The graves at Brittany lie beyond the Wall of the Missing, 4,313 white crosses and Stars of David lined up on a manicured field like a marching band at half time. Five varieties of grass keep it green all year round. The cemetery was empty and so quiet we could hear the rain falling on the flower beds bordering the graves.
Granite stones in the grass marked each section. I saw one labeled D on the right and ran over, excited and nervous at the same time. What if he wasn’t here either?
Over here, I yelled to Kathy, a hundred yards behind me. I cringed as my shout broke the stillness, and a man appeared in the window of a house next door. Within moments he emerged, a middle-aged man in a tan raincoat who introduced himself as Donald Davis, the superintendent of the cemetery.
D-10-8, he said. That’s right down here. He led us down nine rows of graves, turned down the tenth and began to count off crosses. At the eighth, we stopped and found John Juba’s name cut into the white marble.
I laid the flowers in front of the cross and knelt to take a picture for his mother.
Wait. Davis bent down and turned the bouquet around so the flowers faced the camera. Otherwise, all you’ll get is a picture of the stems.
Every trade had its secrets.
Rest in peace, John, I said under my breath.
‘The Young Who Died Delivered Us”
The old Frenchman was outside trimming his rosebushes when we returned. He invited us into the kitchen, where the air was tangy with wood smoke, and poured port wine into three china cups.
His name was Piere Letranchant. He was 72 years old and for most of his life had lived in this farm country outside St. James. His wife’s family, in fact, had once owned the 27 acres of land where John Juba was buried.
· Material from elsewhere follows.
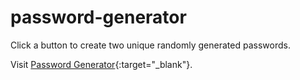 # password-generator

Click a button to create two unique randomly generated passwords.

Visit [Password Generator](https://kenzie-password-generator.netlify.app/){:target="_blank"}.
It had been a dairy farm until the Americans bought it after the war.
The cemetery was quiet most of the time, he said, except in November or on the last day of May when crowds come. Those are your holidays, no?
But young people like you, he said, shaking his head, they never come to visit. The young have forgotten all this. He didn’t sound angry, just a little sad.
What have they forgotten? we asked.
That the young who died delivered us, he said. The young, they should come here.
(This story first appeared in The Providence Journal Sunday Magazine, 1980.)